STEREOTIPE YANG MENYEBABKAN KESENJANGAN SOSIAL

 

Sumber: https://ak.picdn.net/shutterstock/videos/2258443/thumb/1.jpg

Manusia adalah mahkluk sosial, kita saling membutuhkan sesama untuk menyelesaikan berbagai masalah. Bencana alam adalah contoh yang baik untuk membahas ini, erupsi vulkanik sering terjadi di Indonesia korban-korbannya juga tidak sedikit. Mereka tidak mungkin dapat menyelesaikan masalah ini sendiri, khususnya mereka yang tidak memiliki kerabat diluar kampung mereka. Oleh karena itu kita sebagai manusia harus membantu mereka. Kemanusiaan itu sangat diperlukan dalam peradaban zaman sekarang. Banyak orang yang memiliki rasa egois yang besar sehingga sering melupakan teman, dan  keluarga. Dari rasa egois seperti itu mulailah kita membentuk kubu-kubu dan membangun tembok antar sesama. Walau tembok itu tidak kelihatan tapi sangat terasa kesenjangan sosial diantara masyarakat Indonesia,kesenjangan sosial tidak disebabkan oleh masyarakat itu sendiri. Kesenjangan sosial seperti ini sudah terdukung oleh kesenjangan ekonomi yang sangat luar biasa di Indonesia, ditambah dengan kondisi politik di Indonesia yang kurang stabil, dan banyak pejabat Indoneisa yang korupsi. Kejadian-kejadian ini tidak membantu tapi membuat situasi sosial Indonesia lebih keruh lagi.

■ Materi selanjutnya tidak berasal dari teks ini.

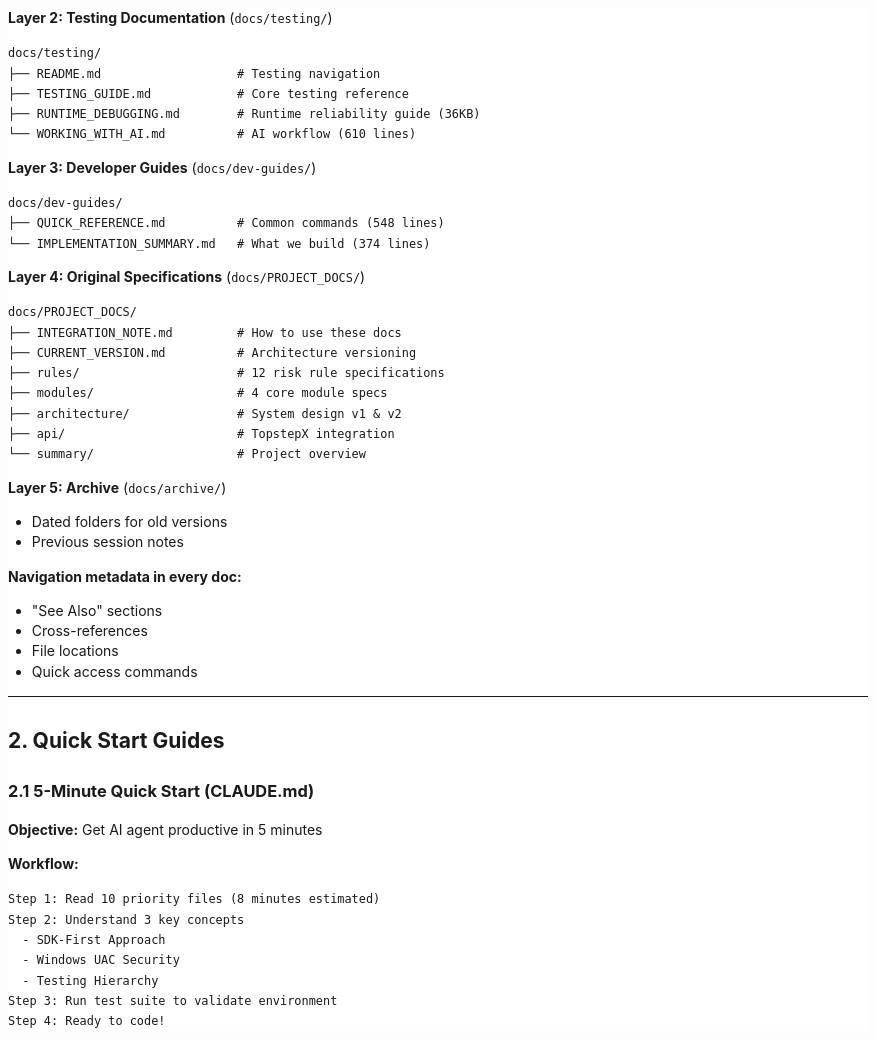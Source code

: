 **Layer 2: Testing Documentation** (`docs/testing/`)
```
docs/testing/
├── README.md                   # Testing navigation
├── TESTING_GUIDE.md            # Core testing reference
├── RUNTIME_DEBUGGING.md        # Runtime reliability guide (36KB)
└── WORKING_WITH_AI.md          # AI workflow (610 lines)
```

**Layer 3: Developer Guides** (`docs/dev-guides/`)
```
docs/dev-guides/
├── QUICK_REFERENCE.md          # Common commands (548 lines)
└── IMPLEMENTATION_SUMMARY.md   # What we build (374 lines)
```

**Layer 4: Original Specifications** (`docs/PROJECT_DOCS/`)
```
docs/PROJECT_DOCS/
├── INTEGRATION_NOTE.md         # How to use these docs
├── CURRENT_VERSION.md          # Architecture versioning
├── rules/                      # 12 risk rule specifications
├── modules/                    # 4 core module specs
├── architecture/               # System design v1 & v2
├── api/                        # TopstepX integration
└── summary/                    # Project overview
```

**Layer 5: Archive** (`docs/archive/`)
- Dated folders for old versions
- Previous session notes

**Navigation metadata in every doc:**
- "See Also" sections
- Cross-references
- File locations
- Quick access commands

---

## 2. Quick Start Guides

### 2.1 5-Minute Quick Start (CLAUDE.md)

**Objective:** Get AI agent productive in 5 minutes

**Workflow:**
```
Step 1: Read 10 priority files (8 minutes estimated)
Step 2: Understand 3 key concepts
  - SDK-First Approach
  - Windows UAC Security
  - Testing Hierarchy
Step 3: Run test suite to validate environment
Step 4: Ready to code!
```
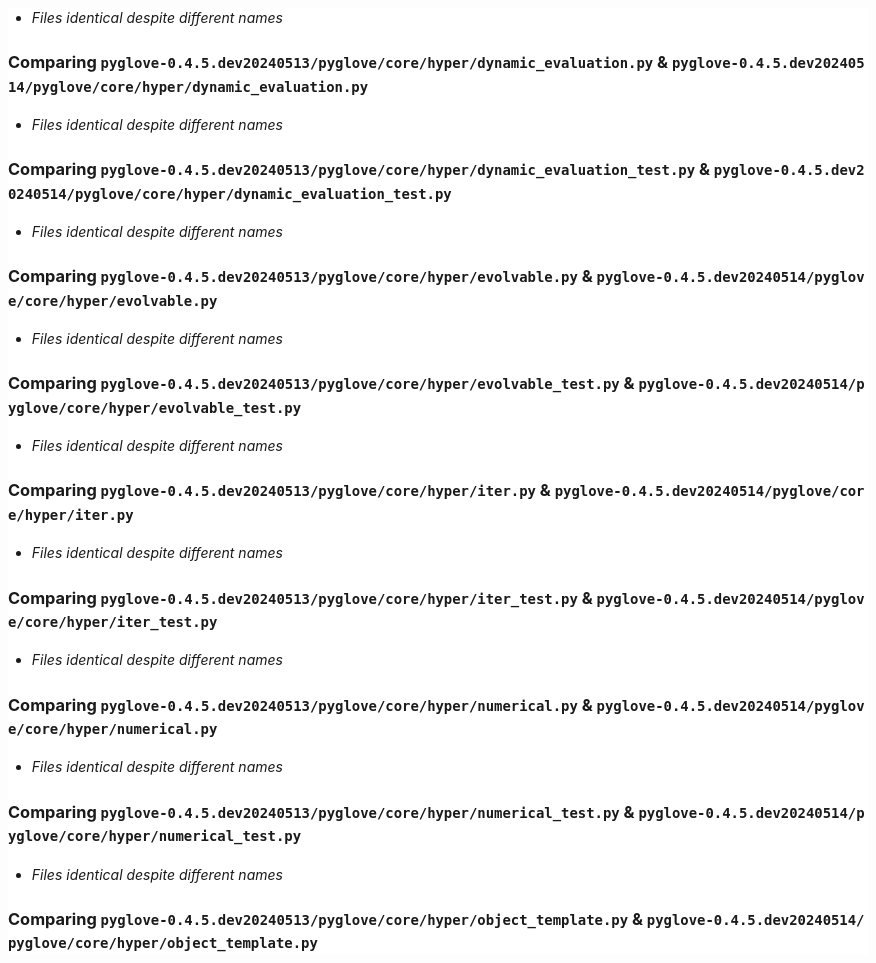  * *Files identical despite different names*

### Comparing `pyglove-0.4.5.dev20240513/pyglove/core/hyper/dynamic_evaluation.py` & `pyglove-0.4.5.dev20240514/pyglove/core/hyper/dynamic_evaluation.py`

 * *Files identical despite different names*

### Comparing `pyglove-0.4.5.dev20240513/pyglove/core/hyper/dynamic_evaluation_test.py` & `pyglove-0.4.5.dev20240514/pyglove/core/hyper/dynamic_evaluation_test.py`

 * *Files identical despite different names*

### Comparing `pyglove-0.4.5.dev20240513/pyglove/core/hyper/evolvable.py` & `pyglove-0.4.5.dev20240514/pyglove/core/hyper/evolvable.py`

 * *Files identical despite different names*

### Comparing `pyglove-0.4.5.dev20240513/pyglove/core/hyper/evolvable_test.py` & `pyglove-0.4.5.dev20240514/pyglove/core/hyper/evolvable_test.py`

 * *Files identical despite different names*

### Comparing `pyglove-0.4.5.dev20240513/pyglove/core/hyper/iter.py` & `pyglove-0.4.5.dev20240514/pyglove/core/hyper/iter.py`

 * *Files identical despite different names*

### Comparing `pyglove-0.4.5.dev20240513/pyglove/core/hyper/iter_test.py` & `pyglove-0.4.5.dev20240514/pyglove/core/hyper/iter_test.py`

 * *Files identical despite different names*

### Comparing `pyglove-0.4.5.dev20240513/pyglove/core/hyper/numerical.py` & `pyglove-0.4.5.dev20240514/pyglove/core/hyper/numerical.py`

 * *Files identical despite different names*

### Comparing `pyglove-0.4.5.dev20240513/pyglove/core/hyper/numerical_test.py` & `pyglove-0.4.5.dev20240514/pyglove/core/hyper/numerical_test.py`

 * *Files identical despite different names*

### Comparing `pyglove-0.4.5.dev20240513/pyglove/core/hyper/object_template.py` & `pyglove-0.4.5.dev20240514/pyglove/core/hyper/object_template.py`
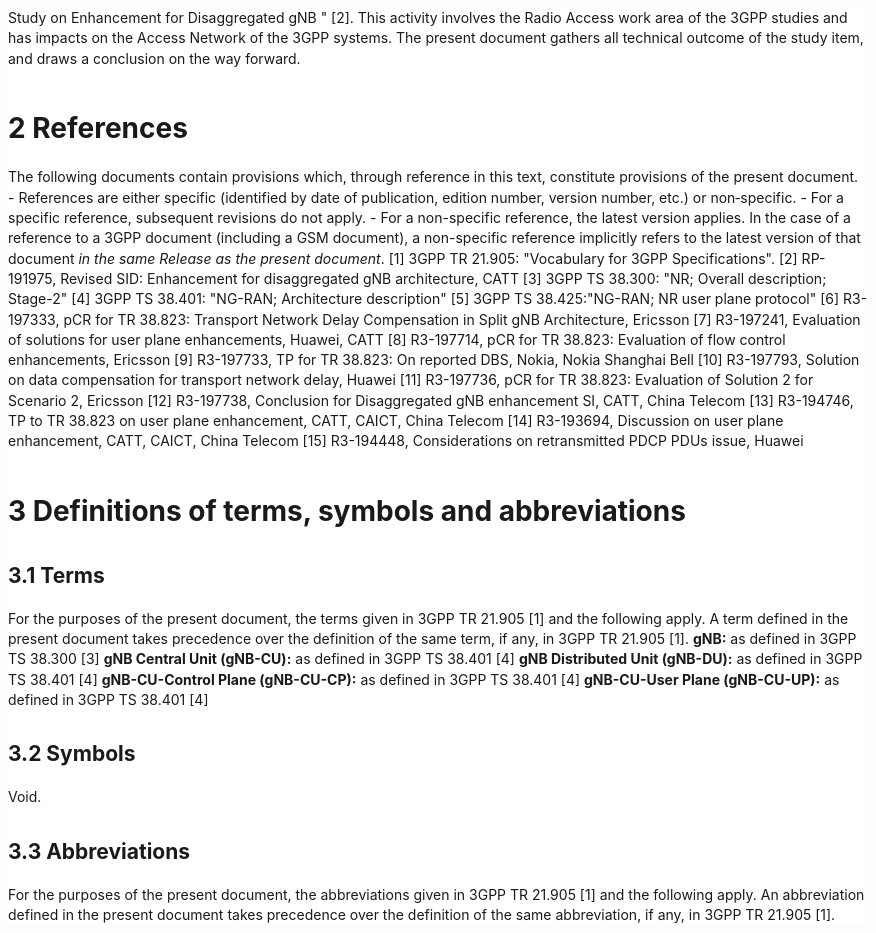 Study on Enhancement for Disaggregated gNB \" [2].
This activity involves the Radio Access work area of the 3GPP studies and has
impacts on the Access Network of the 3GPP systems.
The present document gathers all technical outcome of the study item, and
draws a conclusion on the way forward.
# 2 References
The following documents contain provisions which, through reference in this
text, constitute provisions of the present document.
\- References are either specific (identified by date of publication, edition
number, version number, etc.) or non‑specific.
\- For a specific reference, subsequent revisions do not apply.
\- For a non-specific reference, the latest version applies. In the case of a
reference to a 3GPP document (including a GSM document), a non-specific
reference implicitly refers to the latest version of that document _in the
same Release as the present document_.
[1] 3GPP TR 21.905: \"Vocabulary for 3GPP Specifications\".
[2] RP-191975, Revised SID: Enhancement for disaggregated gNB architecture,
CATT
[3] 3GPP TS 38.300: \"NR; Overall description; Stage-2\"
[4] 3GPP TS 38.401: \"NG-RAN; Architecture description\"
[5] 3GPP TS 38.425:\"NG-RAN; NR user plane protocol\"
[6] R3-197333, pCR for TR 38.823: Transport Network Delay Compensation in
Split gNB Architecture, Ericsson
[7] R3-197241, Evaluation of solutions for user plane enhancements, Huawei,
CATT
[8] R3-197714, pCR for TR 38.823: Evaluation of flow control enhancements,
Ericsson
[9] R3-197733, TP for TR 38.823: On reported DBS, Nokia, Nokia Shanghai Bell
[10] R3-197793, Solution on data compensation for transport network delay,
Huawei
[11] R3-197736, pCR for TR 38.823: Evaluation of Solution 2 for Scenario 2,
Ericsson
[12] R3-197738, Conclusion for Disaggregated gNB enhancement SI, CATT, China
Telecom
[13] R3-194746, TP to TR 38.823 on user plane enhancement, CATT, CAICT, China
Telecom
[14] R3-193694, Discussion on user plane enhancement, CATT, CAICT, China
Telecom
[15] R3-194448, Considerations on retransmitted PDCP PDUs issue, Huawei
# 3 Definitions of terms, symbols and abbreviations
## 3.1 Terms
For the purposes of the present document, the terms given in 3GPP TR 21.905
[1] and the following apply. A term defined in the present document takes
precedence over the definition of the same term, if any, in 3GPP TR 21.905
[1].
**gNB:** as defined in 3GPP TS 38.300 [3]
**gNB Central Unit (gNB-CU):** as defined in 3GPP TS 38.401 [4]
**gNB Distributed Unit (gNB-DU):** as defined in 3GPP TS 38.401 [4]
**gNB-CU-Control Plane (gNB-CU-CP):** as defined in 3GPP TS 38.401 [4]
**gNB-CU-User Plane (gNB-CU-UP):** as defined in 3GPP TS 38.401 [4]
## 3.2 Symbols
Void.
## 3.3 Abbreviations
For the purposes of the present document, the abbreviations given in 3GPP TR
21.905 [1] and the following apply. An abbreviation defined in the present
document takes precedence over the definition of the same abbreviation, if
any, in 3GPP TR 21.905 [1].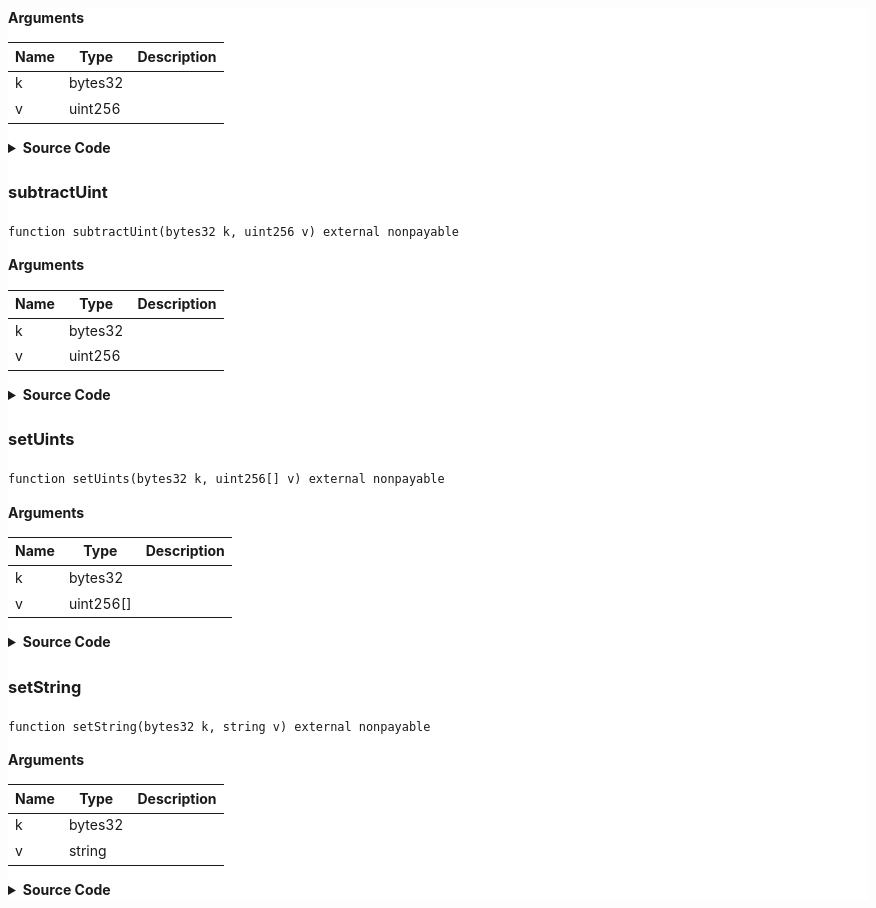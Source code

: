 **Arguments**

| Name        | Type           | Description  |
| ------------- |------------- | -----|
| k | bytes32 |  | 
| v | uint256 |  | 

<details><summary><strong>Source Code</strong></summary></details>

### subtractUint

```solidity
function subtractUint(bytes32 k, uint256 v) external nonpayable
```

**Arguments**

| Name        | Type           | Description  |
| ------------- |------------- | -----|
| k | bytes32 |  | 
| v | uint256 |  | 

<details><summary><strong>Source Code</strong></summary></details>

### setUints

```solidity
function setUints(bytes32 k, uint256[] v) external nonpayable
```

**Arguments**

| Name        | Type           | Description  |
| ------------- |------------- | -----|
| k | bytes32 |  | 
| v | uint256[] |  | 

<details><summary><strong>Source Code</strong></summary></details>

### setString

```solidity
function setString(bytes32 k, string v) external nonpayable
```

**Arguments**

| Name        | Type           | Description  |
| ------------- |------------- | -----|
| k | bytes32 |  | 
| v | string |  | 

<details><summary><strong>Source Code</strong></summary></details>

Kondisi sosial di Indonesia yang kurang kondusif bukan sepenuhnnya karena kesenjangan ekonomi, dan politik yang tidak stabil. Tetapi juga karena sistem pendidikan yang diterapkan di Indonesia kurang mendukung. Dari kecil kami di ajarkan untuk mendapat nilai rapor bagus dengan alasan agar mendapat pekerjaan yang bagus di masa depan kita. Pernyataan ini benar, tetapi kalau kita hanya bergantung pada nilai rapor yang kita miliki apakah benar kita bisa mendapat perkerjaan yang bagus? Sebenarnya pekerjaan yang bagus itu seperti apa? Apakah jika kita mendapatkan banyak uang kita memiliki pekerjaan yang bagus? Cara pandang seperti ini yang menyebabkan kondisi di Indonesia tidak semakin maju. Kita lebih sering memuji orang-orang hebat yang berpenghasilan puluhan juta sebulan, daripada memuji guru kita yang mengajarkan kita disekolah, security bangunan yang di pekerjakan untuk menjaga kesejahteraan dan ketenteraman tempat kita belajar atau bekerja, kita juga tidak menghargai pembantu atau office boy yang sering membersihkan rumah atau bangunan tempat kita bekerja. Saya sering mendengarkan orang yang menganggap diri mereka lebih diatas mereka dengan berkata “Mereka kan sudah digaji, jadi ngapain gue peduli”. Walaupun mereka digaji, dan pekerjaan mereka adalah untuk membantu kita, tidak seharusnya kita memperlakukan secara berbeda. Pekerjaan-pekerjaan penting walaupun mereka tidak memiliki gaji yang besar. Pemikiran seperti ini yang seharusnya mulai dikurangkan di Indoneisa karena perlahan-lahan ini akan membuat kita kehilangan rasa kemanusiaan kita, kita akan menganggap mereka sebagai objek yang bisa kita beli, bukan sebagai manusia yang mempunyai perasaan.